Tale ipotetico riavvicinamento non è un aspetto scontato, dato che col rafforzarsi dell'alleanza Ryad-Usa-Tel Aviv Erdogan si era autoproclamato difensore dei palestinesi e dei musulmani in generale, trasformando ufficialmente la Turchia nel rifugio della Fratellanza Musulmana. Ma la questione non riguarda solo i due Paesi, bensì le legittime posizioni di Grecia, Egitto e Israele sul gasdotto Eastmed.

La Turchia cerca Israele per i nuovi affari del gas, ma la strada è tutta in salita. Il presidente Recep Tayyip Erdoğan intende coinvolgere Tel Aviv nella Zona economica esclusiva proponendo un accordo marittimo Israele-Turchia che tagli però fuori Cipro. La prima risposta di Tel Aviv è stata che qualsiasi proposta che venga avanzata a spese di Nicosia è un non-starter, fuori discussione.

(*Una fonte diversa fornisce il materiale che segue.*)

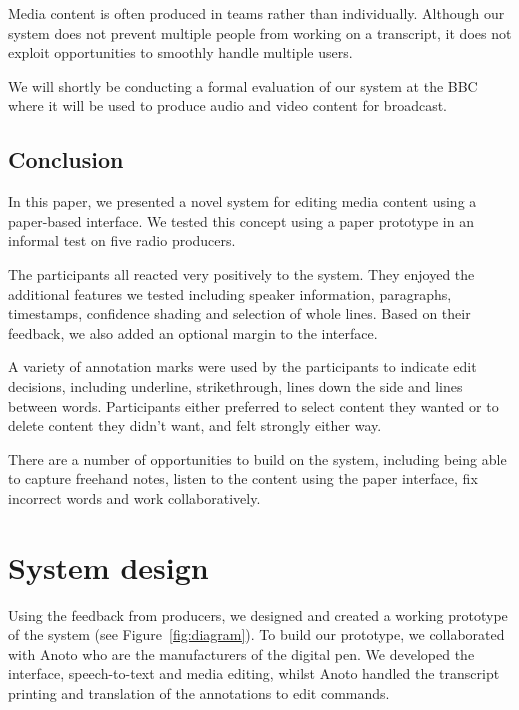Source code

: Media content is often produced in teams rather than individually.  Although
our system does not prevent multiple people from working on a transcript, it
does not exploit opportunities to smoothly handle multiple users.

We will shortly be conducting a formal evaluation of our system at the BBC
where it will be used to produce audio and video content for broadcast. 


\subsection{Conclusion}
In this paper, we presented a novel system for editing media content using a
paper-based interface. We tested this concept using a paper prototype in an
informal test on five radio producers.

The participants all reacted very positively to the system. They enjoyed the
additional features we tested including speaker information, paragraphs,
timestamps, confidence shading and selection of whole lines. Based on their
feedback, we also added an optional margin to the interface.

A variety of annotation marks were used by the participants to indicate edit
decisions, including underline, strikethrough, lines down the side and lines
between words.  Participants either preferred to select content they wanted or
to delete content they didn't want, and felt strongly either way.

There are a number of opportunities to build on the system, including being
able to capture freehand notes, listen to the content using the paper
interface, fix incorrect words and work collaboratively.

\section{System design}
Using the feedback from producers, we designed and created a working prototype
of the system (see Figure~\ref{fig:diagram}). To build our prototype, we
collaborated with Anoto who are the manufacturers of the digital pen. We
developed the interface, speech-to-text and media editing, whilst Anoto
handled the transcript printing and translation of the annotations to edit
commands. 

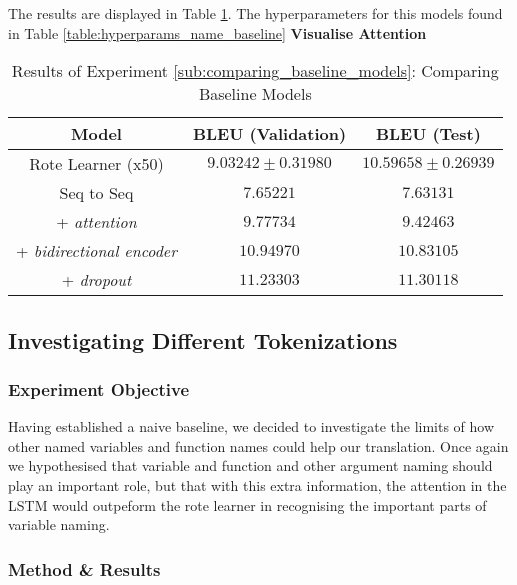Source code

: The results are displayed in Table \ref{table:name_baseline}. The hyperparameters for this models found in Table \ref{table:hyperparams_name_baseline}
\textbf{Visualise Attention}

\begin{table}[h!]
\begin{center}
\begin{tabular}{ c | c | c }
    Model                            & BLEU (Validation)  & BLEU (Test)    \\
    \hline
    Rote Learner (x50)                & $ 9.03242 \pm  0.31980 $ & $ 10.59658 \pm 0.26939 $   \\
    \hline
    Seq to Seq                        & $ 7.65221 $  & $ 7.63131  $ \\
    + \textit{attention}              & $ 9.77734 $  & $ 9.42463  $ \\
    + \textit{bidirectional encoder}  & $ 10.94970 $ & $ 10.83105 $ \\
    + \textit{dropout}                & $ 11.23303 $ & $ 11.30118 $ \\
    \hline
\end{tabular}
\caption {Results of Experiment \ref{sub:comparing_baseline_models}: Comparing Baseline Models }
\label{table:name_baseline}
\end{center}
\end{table}



\subsection{Investigating Different Tokenizations} %
\label{sub:investigating_different_tokenizations}

\subsubsection{Experiment Objective} %

Having established a naive baseline, we decided to investigate the limits of how other named variables and function names could help our translation.
Once again we hypothesised that variable and function and other argument naming should play an important role, but that with this extra information, the attention in the LSTM would outpeform the rote learner in recognising the important parts of variable naming.

\subsubsection{Method \& Results} %





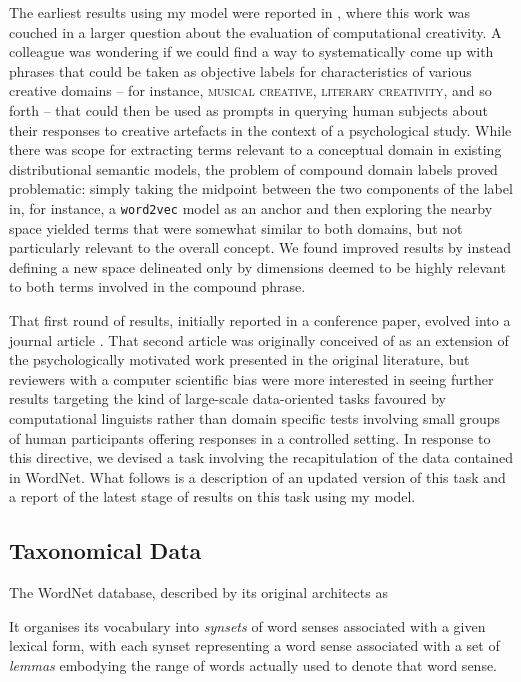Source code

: The earliest results using my model were reported in \cite{AgresEA2015}, where this work was couched in a larger question about the evaluation of computational creativity.  A colleague was wondering if we could find a way to systematically come up with phrases that could be taken as objective labels for characteristics of various creative domains -- for instance, \textsc{musical creative}, \textsc{literary creativity}, and so forth -- that could then be used as prompts in querying human subjects about their responses to creative artefacts in the context of a psychological study.  While there was scope for extracting terms relevant to a conceptual domain in existing distributional semantic models, the problem of compound domain labels proved problematic: simply taking the midpoint between the two components of the label in, for instance, a \texttt{word2vec} model as an anchor and then exploring the nearby space yielded terms that were somewhat similar to both domains, but not particularly relevant to the overall concept.  We found improved results by instead defining a new space delineated only by dimensions deemed to be highly relevant to both terms involved in the compound phrase.

That first round of results, initially reported in a conference paper, evolved into a journal article \citep{McGregorEA2015c}.  That second article was originally conceived of as an extension of the psychologically motivated work presented in the original literature, but reviewers with a computer scientific bias were more interested in seeing further results targeting the kind of large-scale data-oriented tasks favoured by computational linguists rather than domain specific tests involving small groups of human participants offering responses in a controlled setting.  In response to this directive, we devised a task involving the recapitulation of the data contained in WordNet.  What follows is a description of an updated version of this task and a report of the latest stage of results on this task using my model.

\subsection{Taxonomical Data}
The WordNet database, described by its original architects as 

It organises its vocabulary into \emph{synsets} of word senses associated with a given lexical form, with each synset representing a word sense associated with a set of \emph{lemmas} embodying the range of words actually used to denote that word sense.

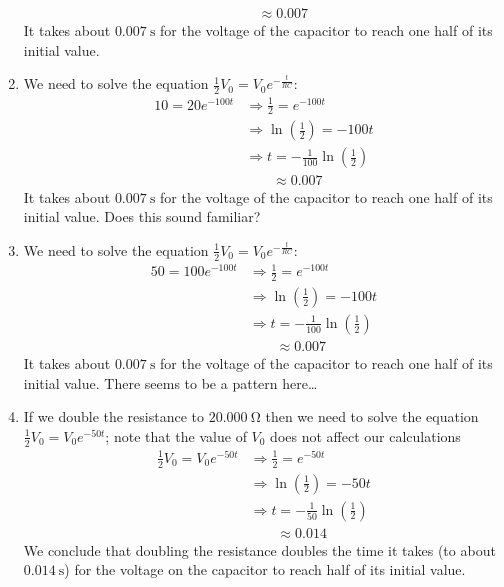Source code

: \begin{pccexample}
\begin{pccsolution}
\begin{enumerate}
\begin{align*}
				                 & \phantom{ {}\Rightarrow t}\approx 0.007                 
			\end{align*}
			It takes about $\SI{0.007}{\second}$ for the voltage of the capacitor to 
			reach one half of its initial value.
			\item We need to solve the equation $\frac{1}{2}V_0=V_0e^{-\frac{t}{RC}}$:
			\begin{align*}
				10 = 20 e^{-100t} & \Rightarrow \frac{1}{2}=e^{-100t}                       \\
				                  & \Rightarrow \ln\left(\frac{1}{2}\right)=-100t           \\
				                  & \Rightarrow t=-\frac{1}{100}\ln\left(\frac{1}{2}\right) \\
				                  & \phantom{ {}\Rightarrow t}\approx 0.007                 
			\end{align*}
			It takes about $\SI{0.007}{\second}$ for the voltage of the capacitor to 
			reach one half of its initial value. Does this sound familiar?
			\item We need to solve the equation $\frac{1}{2}V_0=V_0e^{-\frac{t}{RC}}$:
			\begin{align*}
				50 = 100 e^{-100t} & \Rightarrow \frac{1}{2}=e^{-100t}                       \\
				                   & \Rightarrow \ln\left(\frac{1}{2}\right)=-100t           \\
				                   & \Rightarrow t=-\frac{1}{100}\ln\left(\frac{1}{2}\right) \\
				                   & \phantom{ {}\Rightarrow t}\approx 0.007                 
			\end{align*}
			It takes about $\SI{0.007}{\second}$ for the voltage of the capacitor to 
			reach one half of its initial value. There seems to be a pattern here\ldots
			\item If we double the resistance to $\SI{20,000}{\ohm}$ then we need 
			to solve the equation $\frac{1}{2}V_0=V_0e^{-50t}$; note that the value of $V_0$
			does not affect our calculations
			\begin{align*}
				\frac{1}{2}V_0 = V_0 e^{-50t} & \Rightarrow \frac{1}{2}=e^{-50t}                       \\
				                              & \Rightarrow \ln\left(\frac{1}{2}\right)=-50t           \\
				                              & \Rightarrow t=-\frac{1}{50}\ln\left(\frac{1}{2}\right) \\
				                              & \phantom{ {}\Rightarrow t}\approx 0.014                
			\end{align*}
			We conclude that doubling the resistance doubles the time  it takes (to about $\SI{0.014}{\second}$) 
			for the voltage on the capacitor to reach half of its initial value.
		\end{enumerate}
	\end{pccsolution}
\end{pccexample}


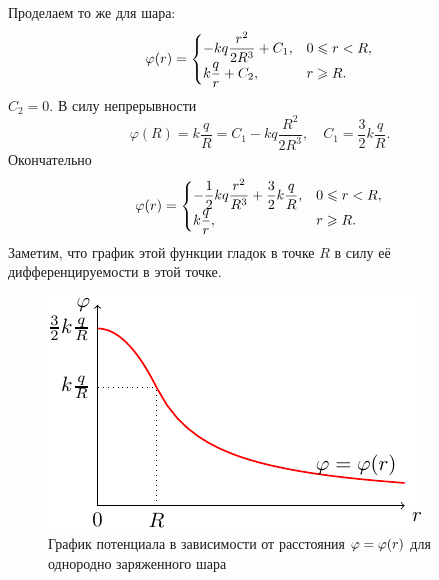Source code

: 	Проделаем то же для шара:
	\begin{equation}
		\varphi(r)=\begin{cases}
						-kq\dfrac{r^2}{2R^3}+C_1,& \text{$0\leqslant r<R$},\\
						k\dfrac{q}{r} + C_2,& \text{$r\geqslant R$}.
					\end{cases}
	\end{equation}
	$C_2=0$. В силу непрерывности
		$$\varphi(R)=k\frac{q}{R}=C_1-kq\frac{R^2}{2R^3}, \quad C_1=\frac{3}{2}k\frac{q}{R}.$$
	Окончательно
	\begin{equation}
		\varphi(r)=\begin{cases}
						-\dfrac{1}{2}kq\dfrac{r^2}{R^3}+\dfrac{3}{2}k\dfrac{q}{R},& \text{$0\leqslant r<R$},\\
						k\dfrac{q}{r},& \text{$r\geqslant R$}.
					\end{cases}
	\end{equation}
	Заметим, что график этой функции гладок в точке $R$ в силу её дифференцируемости в этой точке. 
	\begin{figure}[t]
		\centering
		\includegraphics[scale=2]{./img/plot4/plot4.pdf}
		\caption{График потенциала в зависимости от расстояния $\varphi\hm{=}\varphi(r)$ для однородно заряженного шара}
	\end{figure}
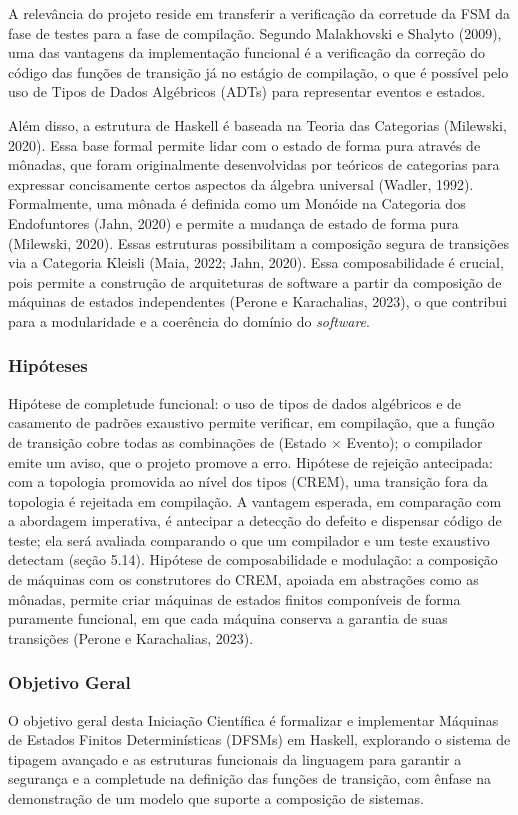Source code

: \documentclass[12pt,a4paper]{article}
\begin{document}
A relevância do projeto reside em transferir a verificação da corretude da FSM da fase de testes para a fase de compilação. Segundo Malakhovski e Shalyto (2009), uma das vantagens da implementação funcional é a verificação da correção do código das funções de transição já no estágio de compilação, o que é possível pelo uso de Tipos de Dados Algébricos (ADTs) para representar eventos e estados.

Além disso, a estrutura de Haskell é baseada na Teoria das Categorias (Milewski, 2020). Essa base formal permite lidar com o estado de forma pura através de mônadas, que foram originalmente desenvolvidas por teóricos de categorias para expressar concisamente certos aspectos da álgebra universal (Wadler, 1992). Formalmente, uma mônada é definida como um Monóide na Categoria dos Endofuntores (Jahn, 2020) e permite a mudança de estado de forma pura (Milewski, 2020). Essas estruturas possibilitam a composição segura de transições via a Categoria Kleisli (Maia, 2022; Jahn, 2020). Essa composabilidade é crucial, pois permite a construção de arquiteturas de software a partir da composição de máquinas de estados independentes (Perone e Karachalias, 2023), o que contribui para a modularidade e a coerência do domínio do \textit{software}.

\subsubsection{Hipóteses}
Hipótese de completude funcional: o uso de tipos de dados algébricos e de casamento de padrões exaustivo permite verificar, em compilação, que a função de transição cobre todas as combinações de (Estado $\times$ Evento); o compilador emite um aviso, que o projeto promove a erro. Hipótese de rejeição antecipada: com a topologia promovida ao nível dos tipos (CREM), uma transição fora da topologia é rejeitada em compilação. A vantagem esperada, em comparação com a abordagem imperativa, é antecipar a detecção do defeito e dispensar código de teste; ela será avaliada comparando o que um compilador e um teste exaustivo detectam (seção 5.14). Hipótese de composabilidade e modulação: a composição de máquinas com os construtores do CREM, apoiada em abstrações como as mônadas, permite criar máquinas de estados finitos componíveis de forma puramente funcional, em que cada máquina conserva a garantia de suas transições (Perone e Karachalias, 2023).

\subsubsection{Objetivo Geral}
O objetivo geral desta Iniciação Científica é formalizar e implementar Máquinas de Estados Finitos Determinísticas (DFSMs) em Haskell, explorando o sistema de tipagem avançado e as estruturas funcionais da linguagem para garantir a segurança e a completude na definição das funções de transição, com ênfase na demonstração de um modelo que suporte a composição de sistemas.
\end{document}
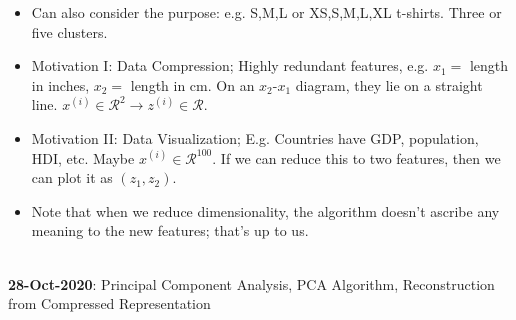 \documentclass[10pt]{article}
\begin{document}
\begin{itemize}
  \item Can also consider the purpose: e.g. S,M,L or XS,S,M,L,XL t-shirts. Three or five clusters.
  \item Motivation I: Data Compression; Highly redundant features,
    e.g. $x_1=$ length in inches, $x_2=$ length in cm. On an
    $x_2$-$x_1$ diagram, they lie on a straight line. $x^{(i)} \in
    \mathcal{R}^2 \rightarrow z^{(i)} \in \mathcal{R}$.
  \item Motivation II: Data Visualization; E.g. Countries have GDP, population, HDI, etc. Maybe $x^{(i)}\in\mathcal{R}^{100}$. If we can reduce this to two features, then we can plot it as $(z_1,z_2)$.
  \item Note that when we reduce dimensionality, the algorithm doesn't
    ascribe any meaning to the new features; that's up to us.
\end{itemize}
\hfill \\ 
{\large \textbf{28-Oct-2020}: Principal Component Analysis, PCA Algorithm, Reconstruction from Compressed Representation}
\end{document}
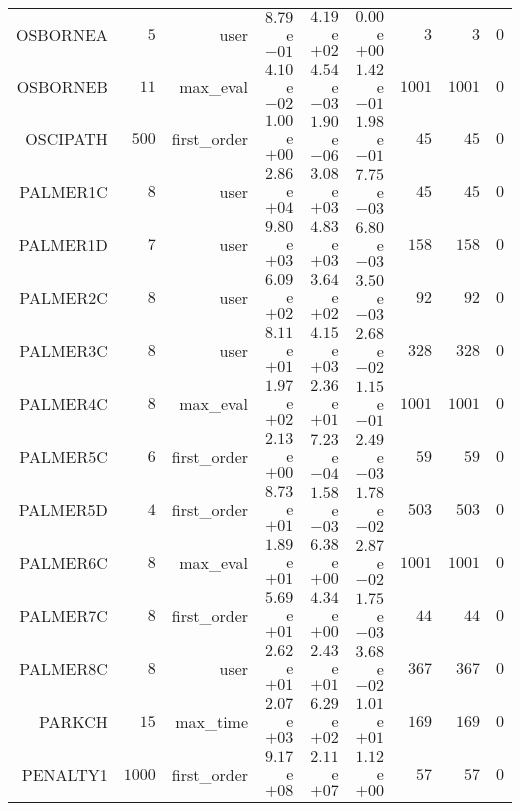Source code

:\begin{longtable}{rrrrrrrrr}
OSBORNEA & \(     5\) & user & \( 8.79\)e\(-01\) & \( 4.19\)e\(+02\) & \( 0.00\)e\(+00\) & \(     3\) & \(     3\) & \(     0\) \\
OSBORNEB & \(    11\) & max\_eval & \( 4.10\)e\(-02\) & \( 4.54\)e\(-03\) & \( 1.42\)e\(-01\) & \(  1001\) & \(  1001\) & \(     0\) \\
OSCIPATH & \(   500\) & first\_order & \( 1.00\)e\(+00\) & \( 1.90\)e\(-06\) & \( 1.98\)e\(-01\) & \(    45\) & \(    45\) & \(     0\) \\
PALMER1C & \(     8\) & user & \( 2.86\)e\(+04\) & \( 3.08\)e\(+03\) & \( 7.75\)e\(-03\) & \(    45\) & \(    45\) & \(     0\) \\
PALMER1D & \(     7\) & user & \( 9.80\)e\(+03\) & \( 4.83\)e\(+03\) & \( 6.80\)e\(-03\) & \(   158\) & \(   158\) & \(     0\) \\
PALMER2C & \(     8\) & user & \( 6.09\)e\(+02\) & \( 3.64\)e\(+02\) & \( 3.50\)e\(-03\) & \(    92\) & \(    92\) & \(     0\) \\
PALMER3C & \(     8\) & user & \( 8.11\)e\(+01\) & \( 4.15\)e\(+03\) & \( 2.68\)e\(-02\) & \(   328\) & \(   328\) & \(     0\) \\
PALMER4C & \(     8\) & max\_eval & \( 1.97\)e\(+02\) & \( 2.36\)e\(+01\) & \( 1.15\)e\(-01\) & \(  1001\) & \(  1001\) & \(     0\) \\
PALMER5C & \(     6\) & first\_order & \( 2.13\)e\(+00\) & \( 7.23\)e\(-04\) & \( 2.49\)e\(-03\) & \(    59\) & \(    59\) & \(     0\) \\
PALMER5D & \(     4\) & first\_order & \( 8.73\)e\(+01\) & \( 1.58\)e\(-03\) & \( 1.78\)e\(-02\) & \(   503\) & \(   503\) & \(     0\) \\
PALMER6C & \(     8\) & max\_eval & \( 1.89\)e\(+01\) & \( 6.38\)e\(+00\) & \( 2.87\)e\(-02\) & \(  1001\) & \(  1001\) & \(     0\) \\
PALMER7C & \(     8\) & first\_order & \( 5.69\)e\(+01\) & \( 4.34\)e\(+00\) & \( 1.75\)e\(-03\) & \(    44\) & \(    44\) & \(     0\) \\
PALMER8C & \(     8\) & user & \( 2.62\)e\(+01\) & \( 2.43\)e\(+01\) & \( 3.68\)e\(-02\) & \(   367\) & \(   367\) & \(     0\) \\
PARKCH & \(    15\) & max\_time & \( 2.07\)e\(+03\) & \( 6.29\)e\(+02\) & \( 1.01\)e\(+01\) & \(   169\) & \(   169\) & \(     0\) \\
PENALTY1 & \(  1000\) & first\_order & \( 9.17\)e\(+08\) & \( 2.11\)e\(+07\) & \( 1.12\)e\(+00\) & \(    57\) & \(    57\) & \(     0\) \\

\end{longtable}
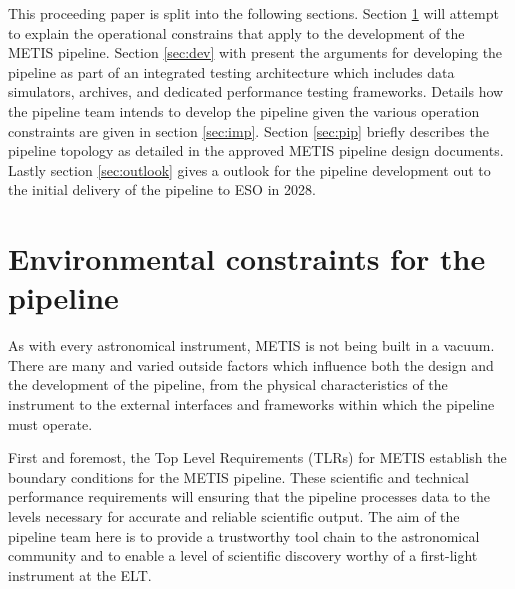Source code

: \documentclass[a4paper]{spie}  %
\begin{document}
This proceeding paper is split into the following sections. Section \ref{sec:env} will attempt to explain the operational constrains that apply to the development of the METIS pipeline. Section \ref{sec:dev} with present the arguments for developing the pipeline as part of an integrated testing architecture which includes data simulators, archives, and dedicated performance testing frameworks. Details how the pipeline team intends to develop the pipeline given the various operation constraints are given in section \ref{sec:imp}. Section \ref{sec:pip} briefly describes the pipeline topology as detailed in the approved METIS pipeline design documents. Lastly section  \ref{sec:outlook} gives a outlook for the pipeline development out to the initial delivery of the pipeline to ESO in 2028.

\section{Environmental constraints for the pipeline}
\label{sec:env}


As with every astronomical instrument, METIS is not being built in a vacuum. 
There are many and varied outside factors which influence both the design and the development of the pipeline, from the physical characteristics of the instrument to the external interfaces and frameworks within which the pipeline must operate.

First and foremost, the Top Level Requirements (TLRs) for METIS \cite{ESO-257869} establish the boundary conditions for the METIS pipeline.
These scientific and technical performance requirements will ensuring that the pipeline processes data to the levels necessary for accurate and reliable scientific output. 
The aim of the pipeline team here is to provide a trustworthy tool chain to the astronomical community and to enable a level of scientific discovery worthy of a first-light instrument at the ELT. 
\end{document}
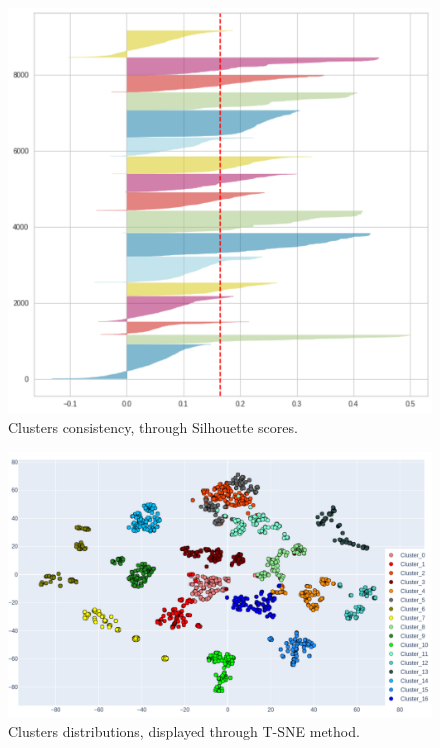 \begin{figure}[ht!]
    \centering
    \includegraphics[width=\linewidth]{images/pre/silhouette_opc2_clustering.pdf}
\caption{Clusters consistency, through Silhouette scores.}
\label{fig:silohuette}
\end{figure}

\begin{figure}[ht!]
    \centering
    \includegraphics[width=\linewidth]{images/pre/plot2d_opc2_clustering.pdf}
\caption{Clusters distributions, displayed through T-SNE method.}
\label{fig:clustering2d}
\end{figure}



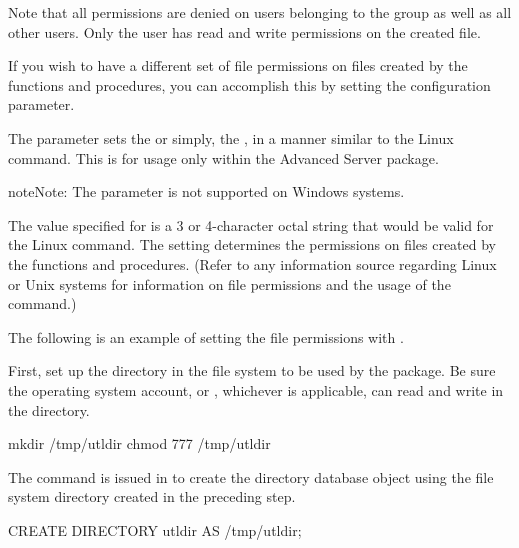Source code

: \documentclass[letterpaper,10pt,english,openany,oneside]{sphinxmanual}
\begin{document}
Note that all permissions are denied on users belonging to the
 group as well as all other users. Only the 
user has read and write permissions on the created file.

If you wish to have a different set of file permissions on files created
by the  functions and procedures, you can accomplish this by
setting the  configuration parameter.

The  parameter sets the  or
simply, the , in a manner similar to the Linux  command. This
is for usage only within the Advanced Server  package.

\begin{sphinxadmonition}{note}{Note:}
The  parameter is not supported on Windows systems.
\end{sphinxadmonition}

The value specified for  is a 3 or 4-character octal
string that would be valid for the Linux  command. The setting
determines the permissions on files created by the  functions
and procedures. (Refer to any information source regarding Linux or Unix
systems for information on file permissions and the usage of the 
command.)

The following is an example of setting the file permissions with
.

First, set up the directory in the file system to be used by the
 package. Be sure the operating system account,  or
, whichever is applicable, can read and write in the directory.

%
\begin{sphinxVerbatim}[commandchars=\\\{\}]
mkdir /tmp/utldir
chmod 777 /tmp/utldir
\end{sphinxVerbatim}

The  command is issued in  to create the directory
database object using the file system directory created in the preceding
step.

%
\begin{sphinxVerbatim}[commandchars=\\\{\}]
CREATE DIRECTORY utldir AS \PYGZsq{}/tmp/utldir\PYGZsq{};
\end{sphinxVerbatim}
\end{document}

Tale ipotetico riavvicinamento non è un aspetto scontato, dato che col rafforzarsi dell’alleanza Ryad-Usa-Tel Aviv Erdogan si era autoproclamato difensore dei palestinesi e dei musulmani in generale, trasformando ufficialmente la Turchia nel rifugio della Fratellanza Musulmana, visto che ufficiosamente già lo era, insieme al Qatar. Ma la questione non riguarda solo i due Paesi, bensì le legittime posizioni di Grecia, Egitto e Israele sul gasdotto Eastmed.

Perché il governo di Ankara ha valutato possibilità di stabilire un link con Israele? Perché al netto delle enormi difficoltà del sistema finanziario del Paese, Erdogan ha capito che senza l’ingresso diretto nel dossier energetico non avrà molte speranze di riequilibrare i suoi conti e la propria leadership. L’economia turca ha affrontato due scogli significativi in questo 2020: il fattore sanitario, come tutti, e il deprezzamento della lira. Certo, nell’ultimo periodo ci sono stati piccoli segni di ripresa: l’economia turca ha sovraperformato rispetto a tutte le nazioni del G20 nel terzo trimestre dell’anno, grazie a una combinazione di tagli dei tassi di interesse, spesa pubblica e una spinta governativa per le banche a prestare (con la crescita dei prestiti rimasta robusta per tutta l’estate).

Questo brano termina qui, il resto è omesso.